[Saved entries]

━━━━━━

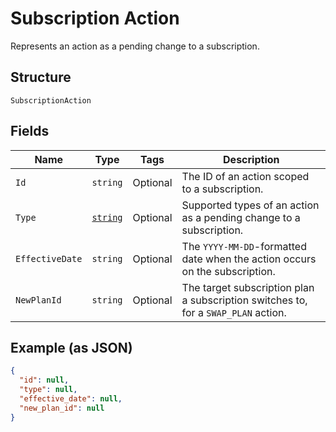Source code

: 
# Subscription Action

Represents an action as a pending change to a subscription.

## Structure

`SubscriptionAction`

## Fields

| Name | Type | Tags | Description |
|  --- | --- | --- | --- |
| `Id` | `string` | Optional | The ID of an action scoped to a subscription. |
| `Type` | [`string`](../../doc/models/subscription-action-type.md) | Optional | Supported types of an action as a pending change to a subscription. |
| `EffectiveDate` | `string` | Optional | The `YYYY-MM-DD`-formatted date when the action occurs on the subscription. |
| `NewPlanId` | `string` | Optional | The target subscription plan a subscription switches to, for a `SWAP_PLAN` action. |

## Example (as JSON)

```json
{
  "id": null,
  "type": null,
  "effective_date": null,
  "new_plan_id": null
}
```

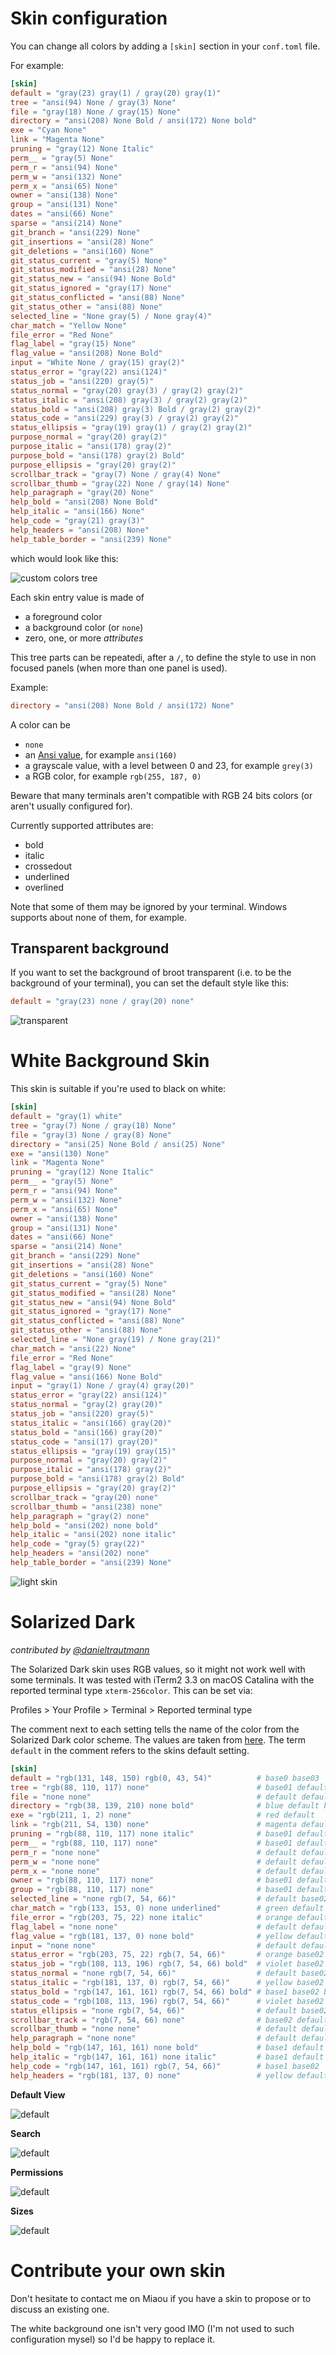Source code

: 
# Skin configuration

You can change all colors by adding a `[skin]` section in your `conf.toml` file.

For example:

```toml
[skin]
default = "gray(23) gray(1) / gray(20) gray(1)"
tree = "ansi(94) None / gray(3) None"
file = "gray(18) None / gray(15) None"
directory = "ansi(208) None Bold / ansi(172) None bold"
exe = "Cyan None"
link = "Magenta None"
pruning = "gray(12) None Italic"
perm__ = "gray(5) None"
perm_r = "ansi(94) None"
perm_w = "ansi(132) None"
perm_x = "ansi(65) None"
owner = "ansi(138) None"
group = "ansi(131) None"
dates = "ansi(66) None"
sparse = "ansi(214) None"
git_branch = "ansi(229) None"
git_insertions = "ansi(28) None"
git_deletions = "ansi(160) None"
git_status_current = "gray(5) None"
git_status_modified = "ansi(28) None"
git_status_new = "ansi(94) None Bold"
git_status_ignored = "gray(17) None"
git_status_conflicted = "ansi(88) None"
git_status_other = "ansi(88) None"
selected_line = "None gray(5) / None gray(4)"
char_match = "Yellow None"
file_error = "Red None"
flag_label = "gray(15) None"
flag_value = "ansi(208) None Bold"
input = "White None / gray(15) gray(2)"
status_error = "gray(22) ansi(124)"
status_job = "ansi(220) gray(5)"
status_normal = "gray(20) gray(3) / gray(2) gray(2)"
status_italic = "ansi(208) gray(3) / gray(2) gray(2)"
status_bold = "ansi(208) gray(3) Bold / gray(2) gray(2)"
status_code = "ansi(229) gray(3) / gray(2) gray(2)"
status_ellipsis = "gray(19) gray(1) / gray(2) gray(2)"
purpose_normal = "gray(20) gray(2)"
purpose_italic = "ansi(178) gray(2)"
purpose_bold = "ansi(178) gray(2) Bold"
purpose_ellipsis = "gray(20) gray(2)"
scrollbar_track = "gray(7) None / gray(4) None"
scrollbar_thumb = "gray(22) None / gray(14) None"
help_paragraph = "gray(20) None"
help_bold = "ansi(208) None Bold"
help_italic = "ansi(166) None"
help_code = "gray(21) gray(3)"
help_headers = "ansi(208) None"
help_table_border = "ansi(239) None"
```

which would look like this:

![custom colors tree](../img/20200525-custom-colors-panels.png)

Each skin entry value is made of

* a foreground color
* a background color (or `none`)
* zero, one, or more *attributes*

This tree parts can be repeatedi, after a `/`, to define the style to use in non focused panels (when more than one panel is used).

Example:

```toml
directory = "ansi(208) None Bold / ansi(172) None"
```

A color can be

* `none`
* an [Ansi value](https://en.wikipedia.org/wiki/ANSI_escape_code), for example `ansi(160)`
* a grayscale value, with a level between 0 and 23, for example `grey(3)`
* a RGB color, for example `rgb(255, 187, 0)`

Beware that many terminals aren't compatible with RGB 24 bits colors (or aren't usually configured for).

Currently supported attributes are:

* bold
* italic
* crossedout
* underlined
* overlined

Note that some of them may be ignored by your terminal. Windows supports about none of them, for example.

## Transparent background

If you want to set the background of broot transparent (i.e. to be the background of your terminal), you can set the default style like this:

```toml
default = "gray(23) none / gray(20) none"
```

![transparent](../img/20200529-transparent-broot.png)

# White Background Skin

This skin is suitable if you're used to black on white:

```toml
[skin]
default = "gray(1) white"
tree = "gray(7) None / gray(18) None"
file = "gray(3) None / gray(8) None"
directory = "ansi(25) None Bold / ansi(25) None"
exe = "ansi(130) None"
link = "Magenta None"
pruning = "gray(12) None Italic"
perm__ = "gray(5) None"
perm_r = "ansi(94) None"
perm_w = "ansi(132) None"
perm_x = "ansi(65) None"
owner = "ansi(138) None"
group = "ansi(131) None"
dates = "ansi(66) None"
sparse = "ansi(214) None"
git_branch = "ansi(229) None"
git_insertions = "ansi(28) None"
git_deletions = "ansi(160) None"
git_status_current = "gray(5) None"
git_status_modified = "ansi(28) None"
git_status_new = "ansi(94) None Bold"
git_status_ignored = "gray(17) None"
git_status_conflicted = "ansi(88) None"
git_status_other = "ansi(88) None"
selected_line = "None gray(19) / None gray(21)"
char_match = "ansi(22) None"
file_error = "Red None"
flag_label = "gray(9) None"
flag_value = "ansi(166) None Bold"
input = "gray(1) None / gray(4) gray(20)"
status_error = "gray(22) ansi(124)"
status_normal = "gray(2) gray(20)"
status_job = "ansi(220) gray(5)"
status_italic = "ansi(166) gray(20)"
status_bold = "ansi(166) gray(20)"
status_code = "ansi(17) gray(20)"
status_ellipsis = "gray(19) gray(15)"
purpose_normal = "gray(20) gray(2)"
purpose_italic = "ansi(178) gray(2)"
purpose_bold = "ansi(178) gray(2) Bold"
purpose_ellipsis = "gray(20) gray(2)"
scrollbar_track = "gray(20) none"
scrollbar_thumb = "ansi(238) none"
help_paragraph = "gray(2) none"
help_bold = "ansi(202) none bold"
help_italic = "ansi(202) none italic"
help_code = "gray(5) gray(22)"
help_headers = "ansi(202) none"
help_table_border = "ansi(239) None"
```

![light skin](../img/20200526-light-skin.png)

# Solarized Dark

*contributed by [@danieltrautmann](https://github.com/danieltrautmann)*

The Solarized Dark skin uses RGB values, so it might not work well with some
terminals. It was tested with iTerm2 3.3 on macOS Catalina with the reported
terminal type `xterm-256color`. This can be set via:

Profiles > Your Profile > Terminal > Reported terminal type

The comment next to each setting tells the name of the color from the Solarized
Dark color scheme. The values are taken from
[here](https://github.com/altercation/solarized#the-values). The term `default`
in the comment refers to the skins default setting.

```toml
[skin]
default = "rgb(131, 148, 150) rgb(0, 43, 54)"          # base0 base03
tree = "rgb(88, 110, 117) none"                        # base01 default
file = "none none"                                     # default default
directory = "rgb(38, 139, 210) none bold"              # blue default bold
exe = "rgb(211, 1, 2) none"                            # red default
link = "rgb(211, 54, 130) none"                        # magenta default
pruning = "rgb(88, 110, 117) none italic"              # base01 default italic
perm__ = "rgb(88, 110, 117) none"                      # base01 default
perm_r = "none none"                                   # default default
perm_w = "none none"                                   # default default
perm_x = "none none"                                   # default default
owner = "rgb(88, 110, 117) none"                       # base01 default
group = "rgb(88, 110, 117) none"                       # base01 default
selected_line = "none rgb(7, 54, 66)"                  # default base02
char_match = "rgb(133, 153, 0) none underlined"        # green default underlined
file_error = "rgb(203, 75, 22) none italic"            # orange default italic
flag_label = "none none"                               # default default
flag_value = "rgb(181, 137, 0) none bold"              # yellow default bold
input = "none none"                                    # default default
status_error = "rgb(203, 75, 22) rgb(7, 54, 66)"       # orange base02
status_job = "rgb(108, 113, 196) rgb(7, 54, 66) bold"  # violet base02 bold
status_normal = "none rgb(7, 54, 66)"                  # default base02
status_italic = "rgb(181, 137, 0) rgb(7, 54, 66)"      # yellow base02
status_bold = "rgb(147, 161, 161) rgb(7, 54, 66) bold" # base1 base02 bold
status_code = "rgb(108, 113, 196) rgb(7, 54, 66)"      # violet base02
status_ellipsis = "none rgb(7, 54, 66)"                # default base02
scrollbar_track = "rgb(7, 54, 66) none"                # base02 default
scrollbar_thumb = "none none"                          # default default
help_paragraph = "none none"                           # default default
help_bold = "rgb(147, 161, 161) none bold"             # base1 default bold
help_italic = "rgb(147, 161, 161) none italic"         # base1 default italic
help_code = "rgb(147, 161, 161) rgb(7, 54, 66)"        # base1 base02
help_headers = "rgb(181, 137, 0) none"                 # yellow default
```

**Default View**

![default](img/skins/solarized_dark/default.png)

**Search**

![default](img/skins/solarized_dark/search.png)

**Permissions**

![default](img/skins/solarized_dark/perms.png)

**Sizes**

![default](img/skins/solarized_dark/sizes.png)

# Contribute your own skin

Don't hesitate to contact me on Miaou if you have a skin to propose or to discuss an existing one.

The white background one isn't very good IMO (I'm not used to such configuration mysel) so I'd be happy to replace it.
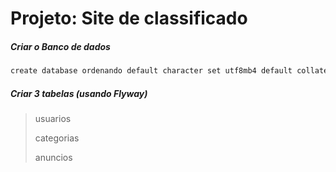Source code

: # Projeto: Site de classificado

##### Criar o Banco de dados
```bash
create database ordenando default character set utf8mb4 default collate utf8mb4_general_ci;
```

##### Criar 3 tabelas (usando Flyway)

> usuarios
>
> categorias
>
> anuncios
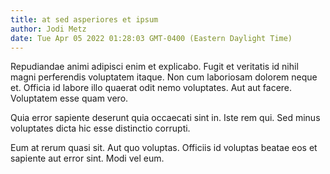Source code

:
 ```yaml
---
title: at sed asperiores et ipsum
author: Jodi Metz
date: Tue Apr 05 2022 01:28:03 GMT-0400 (Eastern Daylight Time)
---
```

Repudiandae animi adipisci enim et explicabo. Fugit et veritatis id nihil magni perferendis voluptatem itaque. Non cum laboriosam dolorem neque et. Officia id labore illo quaerat odit nemo voluptates. Aut aut facere. Voluptatem esse quam vero.

 Quia error sapiente deserunt quia occaecati sint in. Iste rem qui. Sed minus voluptates dicta hic esse distinctio corrupti.

 Eum at rerum quasi sit. Aut quo voluptas. Officiis id voluptas beatae eos et sapiente aut error sint. Modi vel eum.
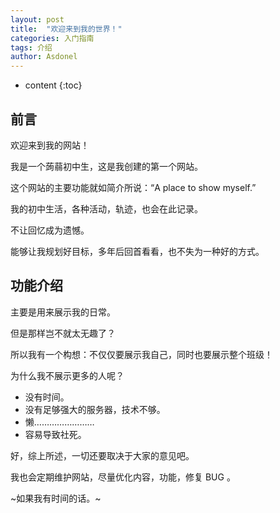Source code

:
 ```yaml
---
layout: post
title:  "欢迎来到我的世界！"
categories: 入门指南 
tags: 介绍
author: Asdonel
---
```


* content
{:toc}


## 前言

欢迎来到我的网站！

我是一个蒟蒻初中生，这是我创建的第一个网站。

这个网站的主要功能就如简介所说：“A place to show myself.”

我的初中生活，各种活动，轨迹，也会在此记录。

不让回忆成为遗憾。

能够让我规划好目标，多年后回首看看，也不失为一种好的方式。

##  功能介绍

主要是用来展示我的日常。

但是那样岂不就太无趣了？

所以我有一个构想：不仅仅要展示我自己，同时也要展示整个班级！

为什么我不展示更多的人呢？

* 没有时间。
* 没有足够强大的服务器，技术不够。
* 懒……………………
* 容易导致社死。

好，综上所述，一切还要取决于大家的意见吧。

我也会定期维护网站，尽量优化内容，功能，修复 BUG 。

~如果我有时间的话。~














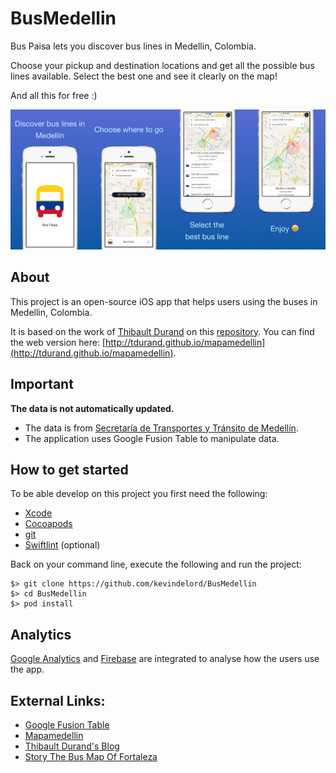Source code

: # BusMedellin

Bus Paisa lets you discover bus lines in Medellin, Colombia.

Choose your pickup and destination locations and get all the possible bus lines available. Select the best one and see it  clearly on the map!

And all this for free :)

![alt tag](https://github.com/kevindelord/BusMedellin/raw/master/Resources/AppStore_screenshots/iPhone_EN/iPhone_appstore_screenshots_preview_EN.jpg)

## About

This project is an open-source iOS app that helps users using the buses in Medellin, Colombia.

It is based on the work of [Thibault Durand](https://github.com/tdurand) on this [repository](https://github.com/tdurand/mapamedellin).
You can find the web version here: [http://tdurand.github.io/mapamedellin](http://tdurand.github.io/mapamedellin).

## Important

**The data is not automatically updated.**

* The data is from [Secretaría de Transportes y Tránsito de Medellín](http://www.medellin.gov.co).
* The application uses Google Fusion Table to manipulate data.

## How to get started

To be able develop on this project you first need the following:

* [Xcode](https://developer.apple.com/xcode/)
* [Cocoapods](https://cocoapods.org/)
* [git](https://git-scm.com/)
* [Swiftlint](https://github.com/realm/SwiftLint) (optional)

Back on your command line, execute the following and run the project:

```
$> git clone https://github.com/kevindelord/BusMedellin
$> cd BusMedellin
$> pod install
```

## Analytics

[Google Analytics](https://console.developers.google.com) and [Firebase](https://console.firebase.google.com) are integrated to analyse how the users use the app.

## External Links:

* [Google Fusion Table](https://fusiontables.google.com/data?docid=1_ihDJT-_zFRLXb526aaS0Ct3TiXTlcPDy_BlAz0)
* [Mapamedellin](http://tdurand.github.io/mapamedellin)
* [Thibault Durand's Blog](http://thibault-durand.fr/)
* [Story The Bus Map Of Fortaleza](http://tdurand.tumblr.com/post/31393552608/how-i-created-a-bus-map-of-fortaleza-brazil)
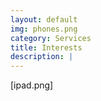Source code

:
 ```yaml
---
layout: default
img: phones.png
category: Services
title: Interests
description: |
---
```

[ipad.png]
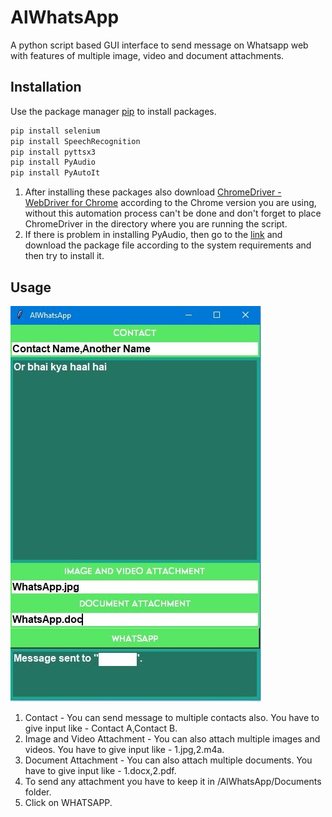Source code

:# AlWhatsApp

A python script based GUI interface to send message on Whatsapp web with features of multiple image, video and document attachments.

## Installation

Use the package manager [pip](https://pip.pypa.io/en/stable/) to install packages.

```bash
pip install selenium
pip install SpeechRecognition
pip install pyttsx3
pip install PyAudio
pip install PyAutoIt
```
1. After installing these packages also download [ChromeDriver - WebDriver for Chrome](https://sites.google.com/a/chromium.org/chromedriver/downloads) according to the Chrome version you are using, without this automation process can't be done and don't forget to place ChromeDriver in the directory where you are running the script.
2. If there is problem in installing PyAudio, then go to the [link](https://www.lfd.uci.edu/~gohlke/pythonlibs/) and download the package file according to the system requirements and then try to install it.

## Usage

![](/Test.JPG)

1. Contact - You can send message to multiple contacts also. You have to give input like - Contact A,Contact B.
2. Image and Video Attachment - You can also attach multiple images and videos. You have to give input like - 1.jpg,2.m4a.
3. Document Attachment - You can also attach multiple documents. You have to give input like - 1.docx,2.pdf.
4. To send any attachment you have to keep it in /AlWhatsApp/Documents folder. 
5. Click on WHATSAPP.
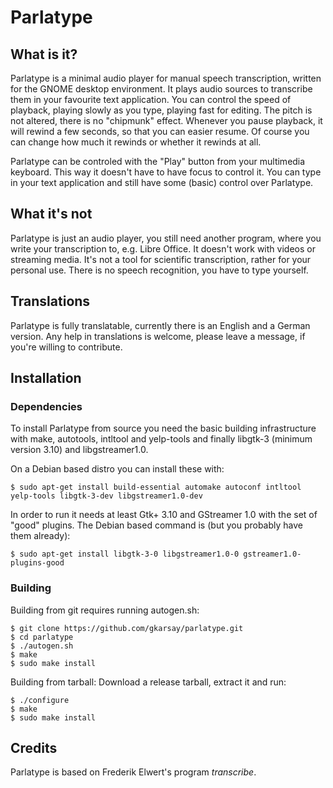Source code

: # Parlatype

## What is it?

Parlatype is a minimal audio player for manual speech transcription, written for the GNOME desktop environment. It plays audio sources to transcribe them in your favourite text application. You can control the speed of playback, playing slowly as you type, playing fast for editing. The pitch is not altered, there is no "chipmunk" effect. Whenever you pause playback, it will rewind a few seconds, so that you can easier resume. Of course you can change how much it rewinds or whether it rewinds at all.

Parlatype can be controled with the "Play" button from your multimedia keyboard. This way it doesn't have to have focus to control it. You can type in your text application and still have some (basic) control over Parlatype.


## What it's not

Parlatype is just an audio player, you still need another program, where you write your transcription to, e.g. Libre Office. It doesn't work with videos or streaming media. It's not a tool for scientific transcription, rather for your personal use. There is no speech recognition, you have to type yourself.

## Translations

Parlatype is fully translatable, currently there is an English and a German version. Any help in translations is welcome, please leave a message, if you're willing to contribute.

## Installation

### Dependencies

To install Parlatype from source you need the basic building infrastructure with make, autotools, intltool and yelp-tools and finally libgtk-3 (minimum version 3.10) and libgstreamer1.0.

On a Debian based distro you can install these with:

```
$ sudo apt-get install build-essential automake autoconf intltool yelp-tools libgtk-3-dev libgstreamer1.0-dev
```

In order to run it needs at least Gtk+ 3.10 and GStreamer 1.0 with the set of "good" plugins.
The Debian based command is (but you probably have them already):
```
$ sudo apt-get install libgtk-3-0 libgstreamer1.0-0 gstreamer1.0-plugins-good
```

### Building 
Building from git requires running autogen.sh:
```
$ git clone https://github.com/gkarsay/parlatype.git
$ cd parlatype
$ ./autogen.sh
$ make
$ sudo make install
```
Building from tarball: Download a release tarball, extract it and run:
```
$ ./configure
$ make
$ sudo make install
```


## Credits

Parlatype is based on Frederik Elwert's program *transcribe*.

━━━━━━

Assigned task
Look over the records above and say how many lines hold the word "underlined", giving the number alone.

Result
2